Distribution challenges

Taylor says the vaccine outlook for low-income countries could be even bleaker when considering that the vast majority of low-income countries need vaccines that do not require extreme cold storage. That means only certain candidates in development will be suitable.

For example, one of the leading vaccine candidates in late-stage trials—a formulation from Pfizer—requires storage at temperatures ranging from -60 to -80 degrees Celsius, or about -76 to -112 degrees Fahrenheit.

Meanwhile, a vaccine candidate from Johnson & Johnson, while it has to be shipped frozen, can be stored at typical refrigeration temperatures for several months and only requires one dose, two factors that will ease distribution challenges in low-income countries. But the new analysis reveals that the US, UK, EU, and Canada have already negotiated large pre-purchasing agreements for the Johnson & Johnson vaccine candidate, potentially shutting out low-income countries.
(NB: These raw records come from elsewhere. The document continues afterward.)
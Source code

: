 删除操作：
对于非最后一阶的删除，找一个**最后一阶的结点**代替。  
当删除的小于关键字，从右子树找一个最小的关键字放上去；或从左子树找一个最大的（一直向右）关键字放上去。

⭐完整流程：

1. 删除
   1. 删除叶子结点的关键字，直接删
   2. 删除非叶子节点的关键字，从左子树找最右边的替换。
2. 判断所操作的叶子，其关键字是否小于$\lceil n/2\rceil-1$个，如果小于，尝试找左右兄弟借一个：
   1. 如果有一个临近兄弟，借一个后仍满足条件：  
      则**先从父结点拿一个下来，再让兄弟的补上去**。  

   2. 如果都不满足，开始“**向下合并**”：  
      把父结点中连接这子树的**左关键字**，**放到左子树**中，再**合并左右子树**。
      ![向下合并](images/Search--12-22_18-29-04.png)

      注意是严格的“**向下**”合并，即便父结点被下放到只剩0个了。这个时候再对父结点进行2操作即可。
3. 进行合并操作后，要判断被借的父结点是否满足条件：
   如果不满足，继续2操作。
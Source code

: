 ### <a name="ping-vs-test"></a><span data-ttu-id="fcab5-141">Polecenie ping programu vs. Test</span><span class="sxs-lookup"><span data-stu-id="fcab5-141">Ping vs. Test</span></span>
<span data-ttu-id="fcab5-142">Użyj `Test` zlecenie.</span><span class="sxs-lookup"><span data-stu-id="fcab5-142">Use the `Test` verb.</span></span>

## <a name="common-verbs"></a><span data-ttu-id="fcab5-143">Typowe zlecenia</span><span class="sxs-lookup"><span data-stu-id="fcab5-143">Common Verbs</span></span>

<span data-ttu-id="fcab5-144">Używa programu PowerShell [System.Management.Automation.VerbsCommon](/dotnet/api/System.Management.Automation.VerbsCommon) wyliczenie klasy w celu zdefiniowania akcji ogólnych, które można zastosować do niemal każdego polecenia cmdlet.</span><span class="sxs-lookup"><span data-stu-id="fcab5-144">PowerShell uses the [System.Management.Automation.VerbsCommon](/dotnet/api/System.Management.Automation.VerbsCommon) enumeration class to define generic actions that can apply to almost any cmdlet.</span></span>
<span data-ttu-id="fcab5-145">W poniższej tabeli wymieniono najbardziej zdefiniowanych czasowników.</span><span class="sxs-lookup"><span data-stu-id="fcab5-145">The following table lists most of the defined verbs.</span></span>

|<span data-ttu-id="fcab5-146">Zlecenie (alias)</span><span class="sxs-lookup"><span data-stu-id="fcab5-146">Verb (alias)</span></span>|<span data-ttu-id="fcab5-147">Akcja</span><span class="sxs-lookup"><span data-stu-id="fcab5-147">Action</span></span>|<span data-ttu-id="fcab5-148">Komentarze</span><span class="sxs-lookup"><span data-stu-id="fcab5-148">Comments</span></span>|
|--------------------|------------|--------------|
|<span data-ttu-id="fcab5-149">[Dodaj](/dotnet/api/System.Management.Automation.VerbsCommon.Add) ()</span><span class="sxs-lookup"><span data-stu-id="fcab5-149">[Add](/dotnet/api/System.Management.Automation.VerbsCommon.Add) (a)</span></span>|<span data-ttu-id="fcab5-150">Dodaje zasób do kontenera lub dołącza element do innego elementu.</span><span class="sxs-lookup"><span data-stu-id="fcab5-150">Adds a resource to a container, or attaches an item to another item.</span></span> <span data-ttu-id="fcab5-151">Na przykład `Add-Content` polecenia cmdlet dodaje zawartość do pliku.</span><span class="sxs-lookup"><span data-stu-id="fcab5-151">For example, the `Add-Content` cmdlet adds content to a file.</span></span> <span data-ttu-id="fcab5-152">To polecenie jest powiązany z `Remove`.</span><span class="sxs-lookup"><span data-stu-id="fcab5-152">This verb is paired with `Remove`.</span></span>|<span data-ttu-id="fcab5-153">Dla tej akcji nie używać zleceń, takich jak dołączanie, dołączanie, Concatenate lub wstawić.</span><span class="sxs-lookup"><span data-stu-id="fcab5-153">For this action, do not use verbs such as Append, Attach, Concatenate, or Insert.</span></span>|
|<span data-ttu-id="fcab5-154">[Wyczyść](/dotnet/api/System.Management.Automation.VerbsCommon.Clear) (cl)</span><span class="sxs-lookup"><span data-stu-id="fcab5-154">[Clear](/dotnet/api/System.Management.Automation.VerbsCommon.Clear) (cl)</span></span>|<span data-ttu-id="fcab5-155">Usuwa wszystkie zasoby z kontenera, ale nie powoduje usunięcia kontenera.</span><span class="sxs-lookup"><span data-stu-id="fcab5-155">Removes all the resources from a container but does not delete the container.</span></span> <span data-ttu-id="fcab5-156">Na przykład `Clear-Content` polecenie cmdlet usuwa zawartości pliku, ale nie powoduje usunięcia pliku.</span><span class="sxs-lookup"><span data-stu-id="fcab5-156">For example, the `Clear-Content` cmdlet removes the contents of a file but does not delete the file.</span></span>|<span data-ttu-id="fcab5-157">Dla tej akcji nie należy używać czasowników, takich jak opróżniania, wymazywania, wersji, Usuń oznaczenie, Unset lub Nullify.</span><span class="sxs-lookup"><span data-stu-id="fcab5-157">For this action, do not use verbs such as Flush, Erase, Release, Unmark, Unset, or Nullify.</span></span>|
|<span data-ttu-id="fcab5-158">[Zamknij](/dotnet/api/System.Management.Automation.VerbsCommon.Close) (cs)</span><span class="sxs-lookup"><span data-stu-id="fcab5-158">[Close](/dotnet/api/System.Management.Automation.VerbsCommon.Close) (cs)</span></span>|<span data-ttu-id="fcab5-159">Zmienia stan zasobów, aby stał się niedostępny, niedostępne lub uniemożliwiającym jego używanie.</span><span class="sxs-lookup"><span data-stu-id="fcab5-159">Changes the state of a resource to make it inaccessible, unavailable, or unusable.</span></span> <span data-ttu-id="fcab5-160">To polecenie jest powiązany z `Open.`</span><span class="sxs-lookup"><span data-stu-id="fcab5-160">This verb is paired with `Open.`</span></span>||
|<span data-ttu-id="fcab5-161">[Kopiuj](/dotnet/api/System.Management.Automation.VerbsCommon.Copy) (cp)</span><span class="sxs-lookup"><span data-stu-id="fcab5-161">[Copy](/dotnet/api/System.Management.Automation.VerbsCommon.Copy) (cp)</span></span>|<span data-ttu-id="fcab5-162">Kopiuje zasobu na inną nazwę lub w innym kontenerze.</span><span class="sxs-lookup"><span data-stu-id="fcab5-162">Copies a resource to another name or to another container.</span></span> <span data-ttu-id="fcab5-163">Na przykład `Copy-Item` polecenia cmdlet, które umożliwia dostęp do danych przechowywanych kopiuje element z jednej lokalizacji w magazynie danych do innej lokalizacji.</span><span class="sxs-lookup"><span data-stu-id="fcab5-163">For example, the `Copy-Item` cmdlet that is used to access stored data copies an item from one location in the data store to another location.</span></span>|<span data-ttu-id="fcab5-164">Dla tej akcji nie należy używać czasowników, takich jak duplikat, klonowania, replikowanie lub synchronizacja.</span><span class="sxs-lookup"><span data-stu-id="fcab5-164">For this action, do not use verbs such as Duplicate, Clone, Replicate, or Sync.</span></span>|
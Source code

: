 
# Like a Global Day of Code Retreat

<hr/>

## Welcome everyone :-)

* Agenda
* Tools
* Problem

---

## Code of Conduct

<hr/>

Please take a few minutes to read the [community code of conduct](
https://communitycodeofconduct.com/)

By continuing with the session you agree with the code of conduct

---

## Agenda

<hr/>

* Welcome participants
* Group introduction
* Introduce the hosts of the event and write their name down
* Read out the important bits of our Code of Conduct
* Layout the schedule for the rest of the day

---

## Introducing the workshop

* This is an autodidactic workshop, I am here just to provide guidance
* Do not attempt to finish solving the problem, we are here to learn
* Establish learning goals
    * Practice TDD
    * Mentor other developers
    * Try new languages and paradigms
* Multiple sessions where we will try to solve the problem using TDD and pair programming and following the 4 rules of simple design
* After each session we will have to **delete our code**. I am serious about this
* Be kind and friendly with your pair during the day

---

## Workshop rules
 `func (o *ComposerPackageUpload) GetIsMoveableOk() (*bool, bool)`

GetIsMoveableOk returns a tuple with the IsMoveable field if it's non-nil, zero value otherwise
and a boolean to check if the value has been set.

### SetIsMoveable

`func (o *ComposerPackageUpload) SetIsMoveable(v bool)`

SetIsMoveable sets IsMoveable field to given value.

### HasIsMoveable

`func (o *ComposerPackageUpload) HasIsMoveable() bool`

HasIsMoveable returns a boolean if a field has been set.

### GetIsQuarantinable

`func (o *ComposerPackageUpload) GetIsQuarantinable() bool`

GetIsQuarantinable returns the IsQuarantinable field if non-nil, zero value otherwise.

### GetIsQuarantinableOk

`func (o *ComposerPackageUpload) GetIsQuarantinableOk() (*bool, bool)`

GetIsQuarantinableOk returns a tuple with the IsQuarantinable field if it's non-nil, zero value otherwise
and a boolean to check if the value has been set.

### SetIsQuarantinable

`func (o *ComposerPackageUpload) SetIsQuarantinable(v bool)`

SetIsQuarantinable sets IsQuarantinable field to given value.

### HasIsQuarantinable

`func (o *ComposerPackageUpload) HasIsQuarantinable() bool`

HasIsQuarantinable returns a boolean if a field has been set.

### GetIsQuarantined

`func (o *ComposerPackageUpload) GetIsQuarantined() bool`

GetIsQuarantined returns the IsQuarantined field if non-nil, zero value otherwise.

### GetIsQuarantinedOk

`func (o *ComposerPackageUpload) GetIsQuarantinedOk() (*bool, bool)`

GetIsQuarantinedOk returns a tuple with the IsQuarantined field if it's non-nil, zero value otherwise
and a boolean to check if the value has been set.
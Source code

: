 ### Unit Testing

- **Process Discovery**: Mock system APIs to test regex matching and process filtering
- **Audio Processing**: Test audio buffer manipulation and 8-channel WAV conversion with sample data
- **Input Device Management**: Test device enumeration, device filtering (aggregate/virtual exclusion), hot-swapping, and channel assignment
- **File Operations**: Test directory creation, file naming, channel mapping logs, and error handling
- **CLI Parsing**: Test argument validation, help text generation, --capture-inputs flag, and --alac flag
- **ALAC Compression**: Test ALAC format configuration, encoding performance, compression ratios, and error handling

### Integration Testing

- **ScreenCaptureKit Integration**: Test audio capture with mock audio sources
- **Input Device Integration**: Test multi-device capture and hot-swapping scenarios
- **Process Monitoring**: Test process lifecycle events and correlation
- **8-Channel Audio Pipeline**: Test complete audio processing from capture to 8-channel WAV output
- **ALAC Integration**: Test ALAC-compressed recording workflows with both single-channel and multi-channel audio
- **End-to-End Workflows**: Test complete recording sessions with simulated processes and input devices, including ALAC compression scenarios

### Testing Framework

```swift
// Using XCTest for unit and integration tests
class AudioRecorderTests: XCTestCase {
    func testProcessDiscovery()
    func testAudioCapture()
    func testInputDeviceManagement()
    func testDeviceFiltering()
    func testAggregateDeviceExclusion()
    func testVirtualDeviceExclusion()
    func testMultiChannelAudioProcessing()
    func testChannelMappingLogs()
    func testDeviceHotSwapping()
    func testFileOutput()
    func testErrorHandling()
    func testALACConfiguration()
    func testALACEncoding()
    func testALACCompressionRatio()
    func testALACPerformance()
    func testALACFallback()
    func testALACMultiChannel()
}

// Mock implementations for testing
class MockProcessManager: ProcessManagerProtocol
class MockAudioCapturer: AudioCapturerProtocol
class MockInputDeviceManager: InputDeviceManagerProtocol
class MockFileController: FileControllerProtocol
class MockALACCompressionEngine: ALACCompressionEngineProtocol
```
Taylor notes that other challenges that disproportionately impact low-income countries include the need to have supplies like syringes shipped and available in time for the arrival of vaccines. Also, she says that while there have been major advances in developing a better infrastructure in low-income countries for childhood vaccinations, COVID-19 will require vaccination campaigns targeting adults and especially older adults.

“There are significant challenges and they can be overcome,” says Taylor.

But, she adds, “Without knowing if they will have access to vaccines or the number of doses or type of cold storage needed for vaccines they may get, it is difficult for countries to move aggressively to prepare.”